> _RECORDS SHOWN_

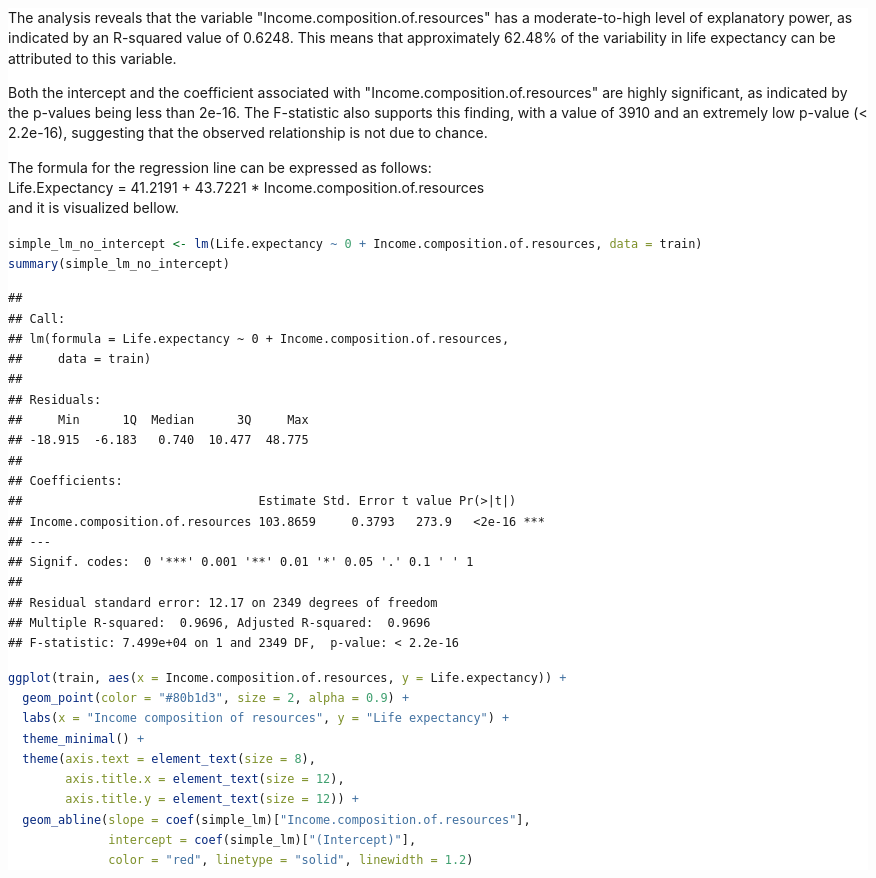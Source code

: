 The analysis reveals that the variable "Income.composition.of.resources" has a moderate-to-high level of explanatory power, as indicated by an R-squared value of 0.6248. This means that approximately 62.48% of the variability in life expectancy can be attributed to this variable.

Both the intercept and the coefficient associated with "Income.composition.of.resources" are highly significant, as indicated by the p-values being less than 2e-16. The F-statistic also supports this finding, with a value of 3910 and an extremely low p-value (< 2.2e-16), suggesting that the observed relationship is not due to chance.

The formula for the regression line can be expressed as follows:\
Life.Expectancy = 41.2191 + 43.7221 * Income.composition.of.resources\
and it is visualized bellow.


```r
simple_lm_no_intercept <- lm(Life.expectancy ~ 0 + Income.composition.of.resources, data = train)
summary(simple_lm_no_intercept)
```

```
## 
## Call:
## lm(formula = Life.expectancy ~ 0 + Income.composition.of.resources, 
##     data = train)
## 
## Residuals:
##     Min      1Q  Median      3Q     Max 
## -18.915  -6.183   0.740  10.477  48.775 
## 
## Coefficients:
##                                 Estimate Std. Error t value Pr(>|t|)    
## Income.composition.of.resources 103.8659     0.3793   273.9   <2e-16 ***
## ---
## Signif. codes:  0 '***' 0.001 '**' 0.01 '*' 0.05 '.' 0.1 ' ' 1
## 
## Residual standard error: 12.17 on 2349 degrees of freedom
## Multiple R-squared:  0.9696,	Adjusted R-squared:  0.9696 
## F-statistic: 7.499e+04 on 1 and 2349 DF,  p-value: < 2.2e-16
```



```r
ggplot(train, aes(x = Income.composition.of.resources, y = Life.expectancy)) +
  geom_point(color = "#80b1d3", size = 2, alpha = 0.9) +
  labs(x = "Income composition of resources", y = "Life expectancy") +
  theme_minimal() +
  theme(axis.text = element_text(size = 8),
        axis.title.x = element_text(size = 12),
        axis.title.y = element_text(size = 12)) +
  geom_abline(slope = coef(simple_lm)["Income.composition.of.resources"],
              intercept = coef(simple_lm)["(Intercept)"],
              color = "red", linetype = "solid", linewidth = 1.2)
```

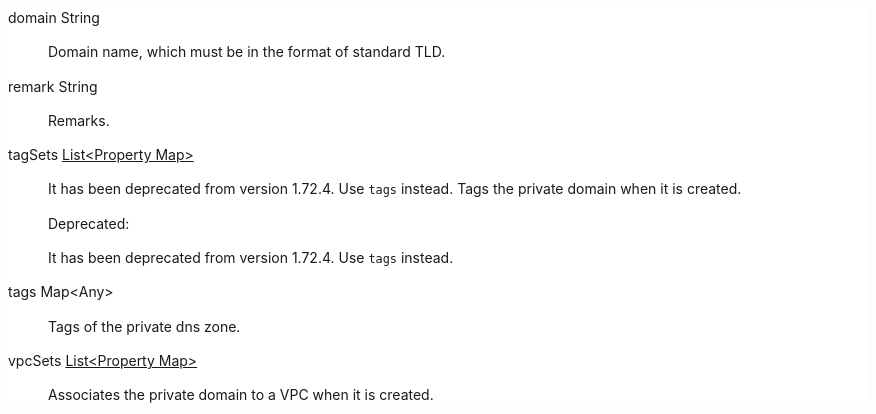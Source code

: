<a data-swiftype-name="resource-property" data-swiftype-type="text" href="#state_domain_yaml" style="color: inherit; text-decoration: inherit;">domain</a>
</span>
        <span class="property-indicator"></span>
        <span class="property-type">String</span>
    </dt>
    <dd><p>Domain name, which must be in the format of standard TLD.</p>
</dd><dt class="property-optional"
            title="Optional">
        <span id="state_remark_yaml">
<a data-swiftype-name="resource-property" data-swiftype-type="text" href="#state_remark_yaml" style="color: inherit; text-decoration: inherit;">remark</a>
</span>
        <span class="property-indicator"></span>
        <span class="property-type">String</span>
    </dt>
    <dd><p>Remarks.</p>
</dd><dt class="property-optional property-deprecated"
            title="Optional, Deprecated">
        <span id="state_tagsets_yaml">
<a data-swiftype-name="resource-property" data-swiftype-type="text" href="#state_tagsets_yaml" style="color: inherit; text-decoration: inherit;">tag<wbr>Sets</a>
</span>
        <span class="property-indicator"></span>
        <span class="property-type"><a href="#zonetagset">List&lt;Property Map&gt;</a></span>
    </dt>
    <dd><p>It has been deprecated from version 1.72.4. Use <code>tags</code> instead. Tags the private domain when it is created.</p>
<p class="property-message">Deprecated:<p>It has been deprecated from version 1.72.4. Use <code>tags</code> instead.</p>
</p></dd><dt class="property-optional"
            title="Optional">
        <span id="state_tags_yaml">
<a data-swiftype-name="resource-property" data-swiftype-type="text" href="#state_tags_yaml" style="color: inherit; text-decoration: inherit;">tags</a>
</span>
        <span class="property-indicator"></span>
        <span class="property-type">Map&lt;Any&gt;</span>
    </dt>
    <dd><p>Tags of the private dns zone.</p>
</dd><dt class="property-optional"
            title="Optional">
        <span id="state_vpcsets_yaml">
<a data-swiftype-name="resource-property" data-swiftype-type="text" href="#state_vpcsets_yaml" style="color: inherit; text-decoration: inherit;">vpc<wbr>Sets</a>
</span>
        <span class="property-indicator"></span>
        <span class="property-type"><a href="#zonevpcset">List&lt;Property Map&gt;</a></span>
    </dt>
    <dd><p>Associates the private domain to a VPC when it is created.</p>
</dd></dl>
</pulumi-choosable>
</div>
</pulumi-choosable>
</div>
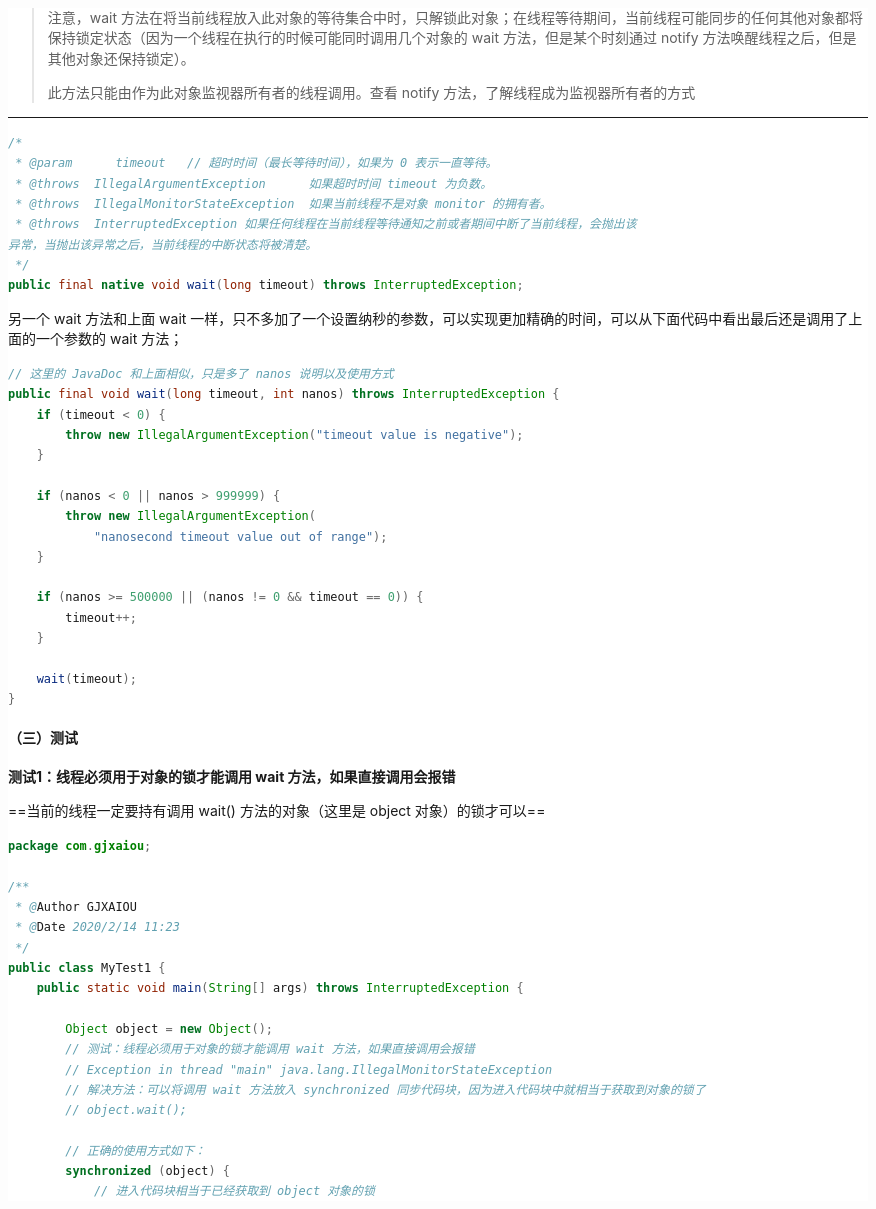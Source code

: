 >
> 注意，wait 方法在将当前线程放入此对象的等待集合中时，只解锁此对象；在线程等待期间，当前线程可能同步的任何其他对象都将保持锁定状态（因为一个线程在执行的时候可能同时调用几个对象的 wait 方法，但是某个时刻通过 notify 方法唤醒线程之后，但是其他对象还保持锁定）。
>
> 此方法只能由作为此对象监视器所有者的线程调用。查看 notify 方法，了解线程成为监视器所有者的方式

----

```java
/*
 * @param      timeout   // 超时时间（最长等待时间），如果为 0 表示一直等待。
 * @throws  IllegalArgumentException      如果超时时间 timeout 为负数。
 * @throws  IllegalMonitorStateException  如果当前线程不是对象 monitor 的拥有者。
 * @throws  InterruptedException 如果任何线程在当前线程等待通知之前或者期间中断了当前线程，会抛出该                                     异常，当抛出该异常之后，当前线程的中断状态将被清楚。
 */
public final native void wait(long timeout) throws InterruptedException;
```

另一个 wait 方法和上面 wait 一样，只不多加了一个设置纳秒的参数，可以实现更加精确的时间，可以从下面代码中看出最后还是调用了上面的一个参数的 wait 方法；

```java
// 这里的 JavaDoc 和上面相似，只是多了 nanos 说明以及使用方式
public final void wait(long timeout, int nanos) throws InterruptedException {
    if (timeout < 0) {
        throw new IllegalArgumentException("timeout value is negative");
    }

    if (nanos < 0 || nanos > 999999) {
        throw new IllegalArgumentException(
            "nanosecond timeout value out of range");
    }

    if (nanos >= 500000 || (nanos != 0 && timeout == 0)) {
        timeout++;
    }

    wait(timeout);
}
```



#### （三）测试

**测试1：线程必须用于对象的锁才能调用 wait 方法，如果直接调用会报错**

==当前的线程一定要持有调用 wait() 方法的对象（这里是 object 对象）的锁才可以==

```java
package com.gjxaiou;

/**
 * @Author GJXAIOU
 * @Date 2020/2/14 11:23
 */
public class MyTest1 {
    public static void main(String[] args) throws InterruptedException {

        Object object = new Object();
        // 测试：线程必须用于对象的锁才能调用 wait 方法，如果直接调用会报错
        // Exception in thread "main" java.lang.IllegalMonitorStateException
        // 解决方法：可以将调用 wait 方法放入 synchronized 同步代码块，因为进入代码块中就相当于获取到对象的锁了
        // object.wait();
        
        // 正确的使用方式如下：
        synchronized (object) {
            // 进入代码块相当于已经获取到 object 对象的锁
```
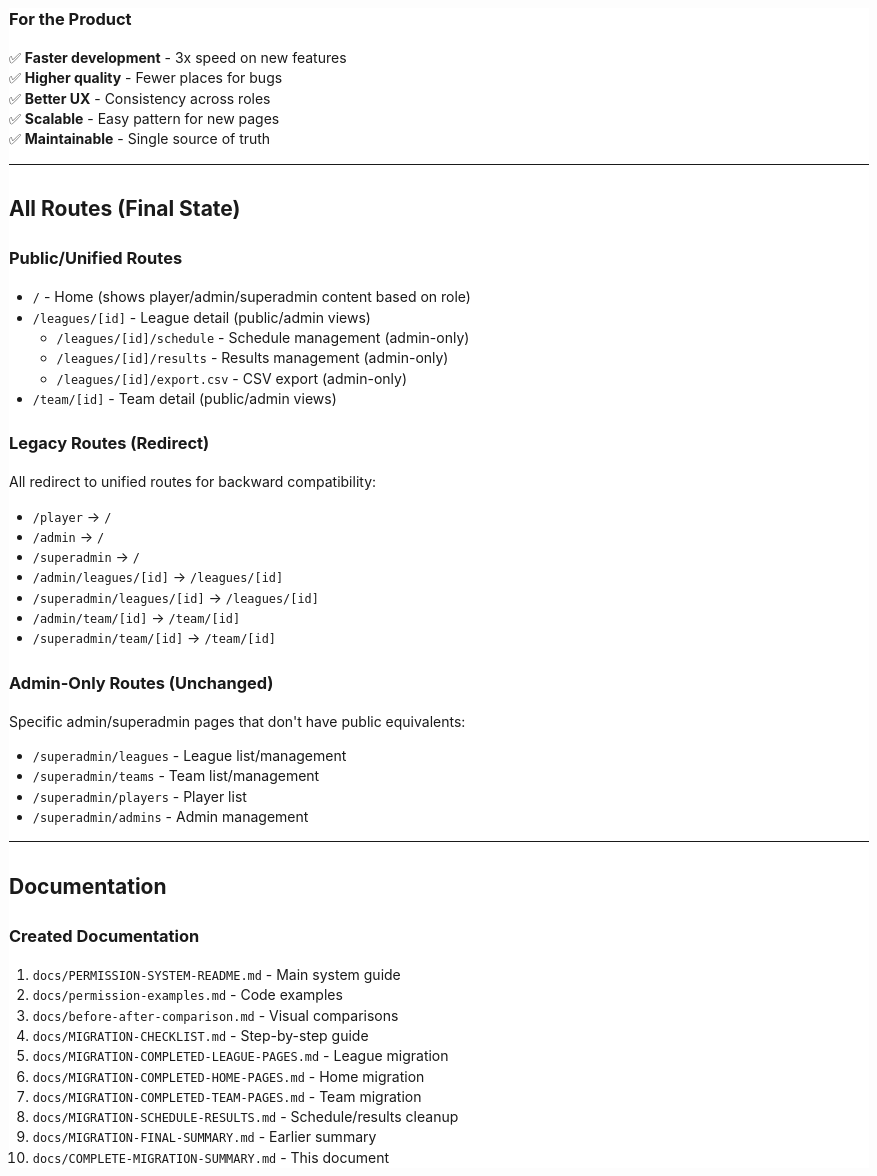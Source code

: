 ### For the Product

✅ **Faster development** - 3x speed on new features  
✅ **Higher quality** - Fewer places for bugs  
✅ **Better UX** - Consistency across roles  
✅ **Scalable** - Easy pattern for new pages  
✅ **Maintainable** - Single source of truth

---

## All Routes (Final State)

### Public/Unified Routes
- `/` - Home (shows player/admin/superadmin content based on role)
- `/leagues/[id]` - League detail (public/admin views)
  - `/leagues/[id]/schedule` - Schedule management (admin-only)
  - `/leagues/[id]/results` - Results management (admin-only)
  - `/leagues/[id]/export.csv` - CSV export (admin-only)
- `/team/[id]` - Team detail (public/admin views)

### Legacy Routes (Redirect)
All redirect to unified routes for backward compatibility:
- `/player` → `/`
- `/admin` → `/`
- `/superadmin` → `/`
- `/admin/leagues/[id]` → `/leagues/[id]`
- `/superadmin/leagues/[id]` → `/leagues/[id]`
- `/admin/team/[id]` → `/team/[id]`
- `/superadmin/team/[id]` → `/team/[id]`

### Admin-Only Routes (Unchanged)
Specific admin/superadmin pages that don't have public equivalents:
- `/superadmin/leagues` - League list/management
- `/superadmin/teams` - Team list/management
- `/superadmin/players` - Player list
- `/superadmin/admins` - Admin management

---

## Documentation

### Created Documentation
1. `docs/PERMISSION-SYSTEM-README.md` - Main system guide
2. `docs/permission-examples.md` - Code examples
3. `docs/before-after-comparison.md` - Visual comparisons
4. `docs/MIGRATION-CHECKLIST.md` - Step-by-step guide
5. `docs/MIGRATION-COMPLETED-LEAGUE-PAGES.md` - League migration
6. `docs/MIGRATION-COMPLETED-HOME-PAGES.md` - Home migration
7. `docs/MIGRATION-COMPLETED-TEAM-PAGES.md` - Team migration
8. `docs/MIGRATION-SCHEDULE-RESULTS.md` - Schedule/results cleanup
9. `docs/MIGRATION-FINAL-SUMMARY.md` - Earlier summary
10. `docs/COMPLETE-MIGRATION-SUMMARY.md` - This document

> _EXERCISE GOAL_
Go through the entries above and count the lines with the word "version", then give only that number.

> _ANSWER SECTION_
2